Published by the Guardian on July 19, 2006, ‘Smoke and Mirrors’ introduced us to two interesting concepts - the ‘swarm effect’ and the ‘confidence trick’.
Ian went on to work for the London Fire and Emergency Planning Authority and, very briefly, Age UK. According to his obituary he returned to ASH as a consultant on illicit trade and plain packaging and was still working part-time for the group until shortly before his death.
The Guardian obituary was written by Kathy Jones, a friend of Ian’s, and it reminded me that we once received an email from another of his admirers.
At the time the Forest website had a page on which we listed the people most often quoted by the media in the smoking debate and rated them according to whether we would want to invite them to dinner.
It was tongue-in-cheek but I’m guessing Ian didn’t get a high rating because the somewhat indignant email read:
When I read your comments I could scarcely believe that I was reading about the same man.

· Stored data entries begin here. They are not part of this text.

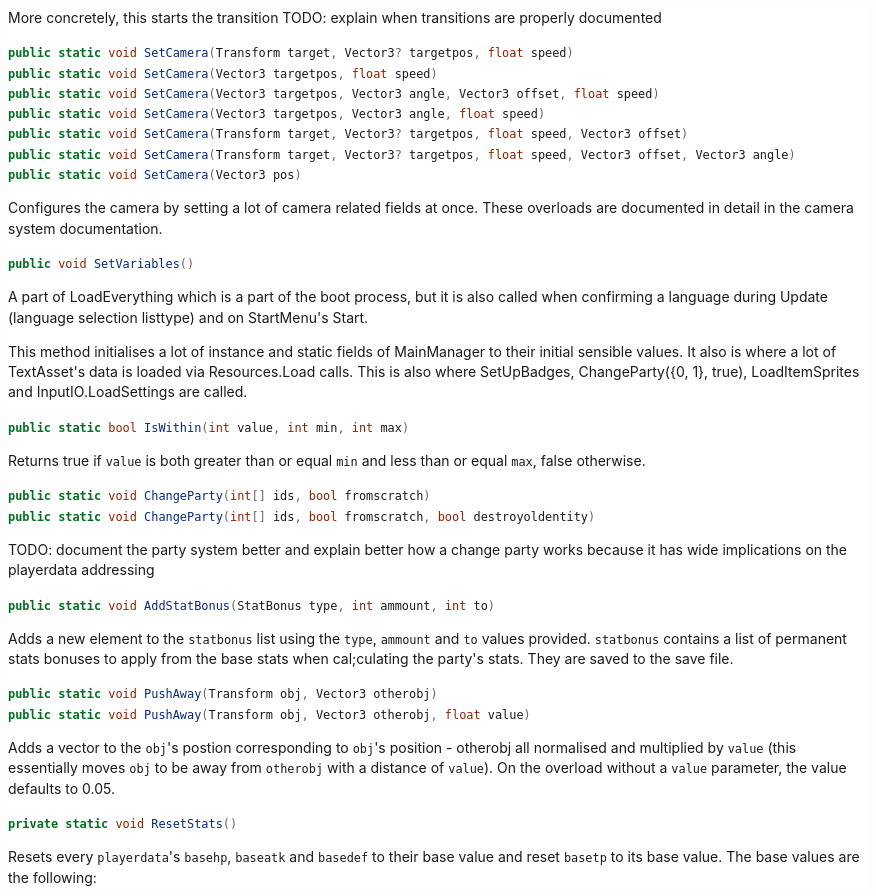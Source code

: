 More concretely, this starts the transition TODO: explain when transitions are properly documented

```cs
public static void SetCamera(Transform target, Vector3? targetpos, float speed)
public static void SetCamera(Vector3 targetpos, float speed)
public static void SetCamera(Vector3 targetpos, Vector3 angle, Vector3 offset, float speed)
public static void SetCamera(Vector3 targetpos, Vector3 angle, float speed)
public static void SetCamera(Transform target, Vector3? targetpos, float speed, Vector3 offset)
public static void SetCamera(Transform target, Vector3? targetpos, float speed, Vector3 offset, Vector3 angle)
public static void SetCamera(Vector3 pos)
```
Configures the camera by setting a lot of camera related fields at once. These overloads are documented in detail in the camera system documentation.

```cs
public void SetVariables()
```
A part of LoadEverything which is a part of the boot process, but it is also called when confirming a language during Update (language selection listtype) and on StartMenu's Start.

This method initialises a lot of instance and static fields of MainManager to their initial sensible values. It also is where a lot of TextAsset's data is loaded via Resources.Load calls. This is also where SetUpBadges, ChangeParty({0, 1}, true), LoadItemSprites and InputIO.LoadSettings are called.

```cs
public static bool IsWithin(int value, int min, int max)
```
Returns true if `value` is both greater than or equal `min` and less than or equal `max`, false otherwise.

```cs
public static void ChangeParty(int[] ids, bool fromscratch)
public static void ChangeParty(int[] ids, bool fromscratch, bool destroyoldentity)
```
TODO: document the party system better and explain better how a change party works because it has wide implications on the playerdata addressing

```cs
public static void AddStatBonus(StatBonus type, int ammount, int to)
```
Adds a new element to the `statbonus` list using the `type`, `ammount` and `to` values provided. `statbonus` contains a list of permanent stats bonuses to apply from the base stats when cal;culating the party's stats. They are saved to the save file.

```cs
public static void PushAway(Transform obj, Vector3 otherobj)
public static void PushAway(Transform obj, Vector3 otherobj, float value)
```
Adds a vector to the `obj`'s postion corresponding to `obj`'s position - otherobj all normalised and multiplied by `value` (this essentially moves `obj` to be away from `otherobj` with a distance of `value`). On the overload without a `value` parameter, the value defaults to 0.05.

```cs
private static void ResetStats()
```
Resets every `playerdata`'s `basehp`, `baseatk` and `basedef` to their base value and reset `basetp` to its base value. The base values are the following:
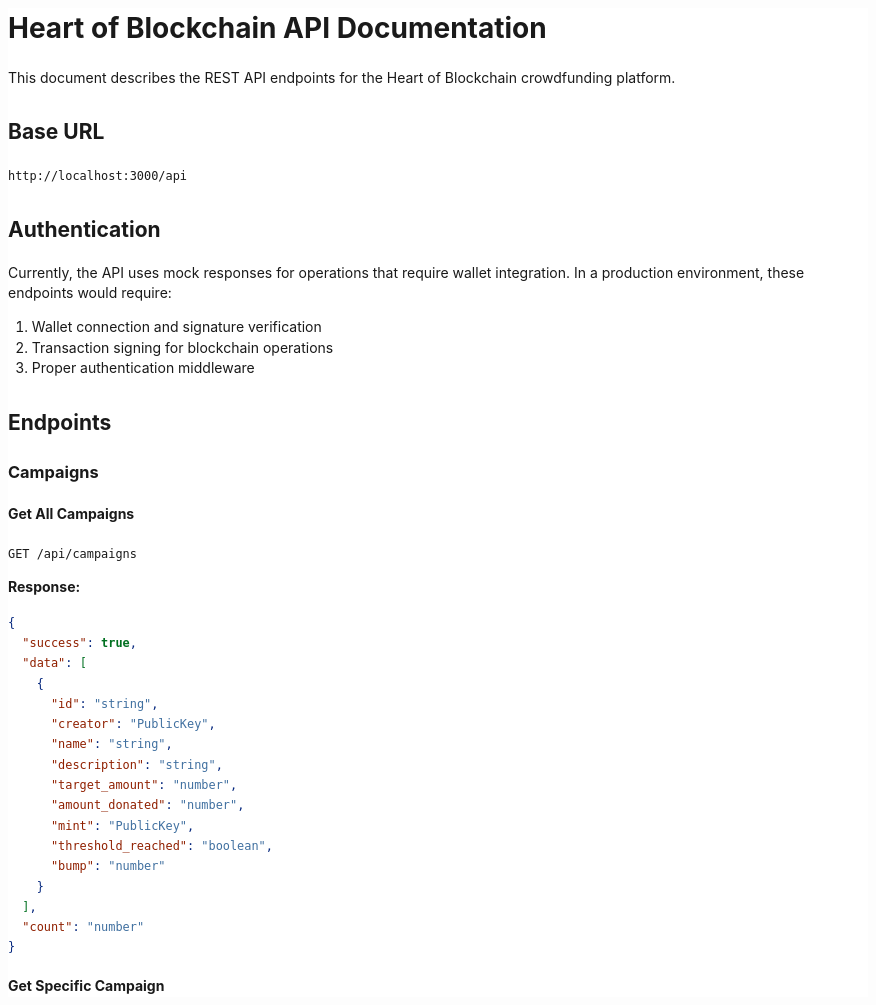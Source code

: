 # Heart of Blockchain API Documentation

This document describes the REST API endpoints for the Heart of Blockchain crowdfunding platform.

## Base URL

```
http://localhost:3000/api
```

## Authentication

Currently, the API uses mock responses for operations that require wallet integration. In a production environment, these endpoints would require:

1. Wallet connection and signature verification
2. Transaction signing for blockchain operations
3. Proper authentication middleware

## Endpoints

### Campaigns

#### Get All Campaigns

```http
GET /api/campaigns
```

**Response:**
```json
{
  "success": true,
  "data": [
    {
      "id": "string",
      "creator": "PublicKey",
      "name": "string",
      "description": "string",
      "target_amount": "number",
      "amount_donated": "number",
      "mint": "PublicKey",
      "threshold_reached": "boolean",
      "bump": "number"
    }
  ],
  "count": "number"
}
```

#### Get Specific Campaign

Was this Ian Willmore, the [former] media coordinator at Friends of the Earth, who made a point of taking the voluntary press staff out for a decent lunch because they were giving their time to a charity who, frankly, did not much appreciate them; the man who played piano for the FOE staff dos purely to entertain; the guy who was quite prepared to be the subject of his own humour as well as making amusing comments about others; the person who was always larger than life and quite prepared to go his own way, despite the hostility of other more 'po-faced' individuals in the organisations that he joined?

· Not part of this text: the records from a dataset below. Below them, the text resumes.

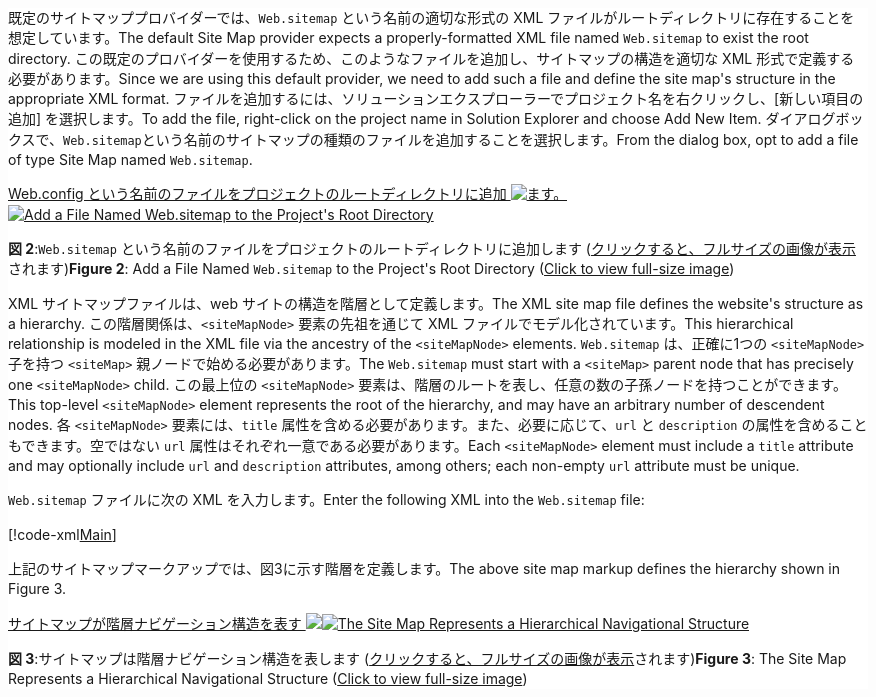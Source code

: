 <span data-ttu-id="2d4f2-164">既定のサイトマッププロバイダーでは、`Web.sitemap` という名前の適切な形式の XML ファイルがルートディレクトリに存在することを想定しています。</span><span class="sxs-lookup"><span data-stu-id="2d4f2-164">The default Site Map provider expects a properly-formatted XML file named `Web.sitemap` to exist the root directory.</span></span> <span data-ttu-id="2d4f2-165">この既定のプロバイダーを使用するため、このようなファイルを追加し、サイトマップの構造を適切な XML 形式で定義する必要があります。</span><span class="sxs-lookup"><span data-stu-id="2d4f2-165">Since we are using this default provider, we need to add such a file and define the site map's structure in the appropriate XML format.</span></span> <span data-ttu-id="2d4f2-166">ファイルを追加するには、ソリューションエクスプローラーでプロジェクト名を右クリックし、[新しい項目の追加] を選択します。</span><span class="sxs-lookup"><span data-stu-id="2d4f2-166">To add the file, right-click on the project name in Solution Explorer and choose Add New Item.</span></span> <span data-ttu-id="2d4f2-167">ダイアログボックスで、`Web.sitemap`という名前のサイトマップの種類のファイルを追加することを選択します。</span><span class="sxs-lookup"><span data-stu-id="2d4f2-167">From the dialog box, opt to add a file of type Site Map named `Web.sitemap`.</span></span>

<span data-ttu-id="2d4f2-168">[Web.config という名前のファイルをプロジェクトのルートディレクトリに追加 ![ます。](creating-user-accounts-vb/_static/image5.png)](creating-user-accounts-vb/_static/image4.png)</span><span class="sxs-lookup"><span data-stu-id="2d4f2-168">[![Add a File Named Web.sitemap to the Project's Root Directory](creating-user-accounts-vb/_static/image5.png)](creating-user-accounts-vb/_static/image4.png)</span></span>

<span data-ttu-id="2d4f2-169">**図 2**:`Web.sitemap` という名前のファイルをプロジェクトのルートディレクトリに追加します ([クリックすると、フルサイズの画像が表示](creating-user-accounts-vb/_static/image6.png)されます)</span><span class="sxs-lookup"><span data-stu-id="2d4f2-169">**Figure 2**: Add a File Named `Web.sitemap` to the Project's Root Directory ([Click to view full-size image](creating-user-accounts-vb/_static/image6.png))</span></span>

<span data-ttu-id="2d4f2-170">XML サイトマップファイルは、web サイトの構造を階層として定義します。</span><span class="sxs-lookup"><span data-stu-id="2d4f2-170">The XML site map file defines the website's structure as a hierarchy.</span></span> <span data-ttu-id="2d4f2-171">この階層関係は、`<siteMapNode>` 要素の先祖を通じて XML ファイルでモデル化されています。</span><span class="sxs-lookup"><span data-stu-id="2d4f2-171">This hierarchical relationship is modeled in the XML file via the ancestry of the `<siteMapNode>` elements.</span></span> <span data-ttu-id="2d4f2-172">`Web.sitemap` は、正確に1つの `<siteMapNode>` 子を持つ `<siteMap>` 親ノードで始める必要があります。</span><span class="sxs-lookup"><span data-stu-id="2d4f2-172">The `Web.sitemap` must start with a `<siteMap>` parent node that has precisely one `<siteMapNode>` child.</span></span> <span data-ttu-id="2d4f2-173">この最上位の `<siteMapNode>` 要素は、階層のルートを表し、任意の数の子孫ノードを持つことができます。</span><span class="sxs-lookup"><span data-stu-id="2d4f2-173">This top-level `<siteMapNode>` element represents the root of the hierarchy, and may have an arbitrary number of descendent nodes.</span></span> <span data-ttu-id="2d4f2-174">各 `<siteMapNode>` 要素には、`title` 属性を含める必要があります。また、必要に応じて、`url` と `description` の属性を含めることもできます。空ではない `url` 属性はそれぞれ一意である必要があります。</span><span class="sxs-lookup"><span data-stu-id="2d4f2-174">Each `<siteMapNode>` element must include a `title` attribute and may optionally include `url` and `description` attributes, among others; each non-empty `url` attribute must be unique.</span></span>

<span data-ttu-id="2d4f2-175">`Web.sitemap` ファイルに次の XML を入力します。</span><span class="sxs-lookup"><span data-stu-id="2d4f2-175">Enter the following XML into the `Web.sitemap` file:</span></span>

[!code-xml[Main](creating-user-accounts-vb/samples/sample2.xml)]

<span data-ttu-id="2d4f2-176">上記のサイトマップマークアップでは、図3に示す階層を定義します。</span><span class="sxs-lookup"><span data-stu-id="2d4f2-176">The above site map markup defines the hierarchy shown in Figure 3.</span></span>

<span data-ttu-id="2d4f2-177">[サイトマップが階層ナビゲーション構造を表す ![](creating-user-accounts-vb/_static/image8.png)](creating-user-accounts-vb/_static/image7.png)</span><span class="sxs-lookup"><span data-stu-id="2d4f2-177">[![The Site Map Represents a Hierarchical Navigational Structure](creating-user-accounts-vb/_static/image8.png)](creating-user-accounts-vb/_static/image7.png)</span></span>

<span data-ttu-id="2d4f2-178">**図 3**:サイトマップは階層ナビゲーション構造を表します ([クリックすると、フルサイズの画像が表示](creating-user-accounts-vb/_static/image9.png)されます)</span><span class="sxs-lookup"><span data-stu-id="2d4f2-178">**Figure 3**: The Site Map Represents a Hierarchical Navigational Structure ([Click to view full-size image](creating-user-accounts-vb/_static/image9.png))</span></span>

I have been to lunch with him. He is an amusing companion who can talk on a wide variety of subjects, a consumate individualist in a world full of conventionalists and has a wonderful, light sense of humour that manages to laugh at others while still poking fun at himself. Ian Willmore is a man of great passion and he throws himself into those causes for which he works with a zeal few could match.
I posted this on my blog where it provoked a further comment from ... Kathy Jones:
I have known Ian Willmore for many years. He is, as your mystery poster said, funny, intelligent, entertaining, liberal, cultured, generous, well-read and an excellent companion. He is also finding this string highly entertaining.
For the final word, here is Jones again (in the Guardian):
Erratic, impatient and sometimes abrupt, he was also generous and kind. As uncle to eight nieces and nephews, he went to enormous efforts to find out what interested them, stimulating their curiosities and travelling the length of the country to treat them to memorable lunches.
Condolences to family, friends and colleagues.
See Ian Willmore obituary (Guardian)
Reader Comments (2)
How sad to hear of the passing of one so relatively young.
The truth is smoker, non smoker, or smokerphobic, people die at the beginning, middle and end of each generation for a whole variety of reasons and no amount of tax funds to groups like ASH will make any difference at all to how long we live.
Funny to think that chain smoking David Hockney has lived not only a much longer life but also a much more worthwhile one.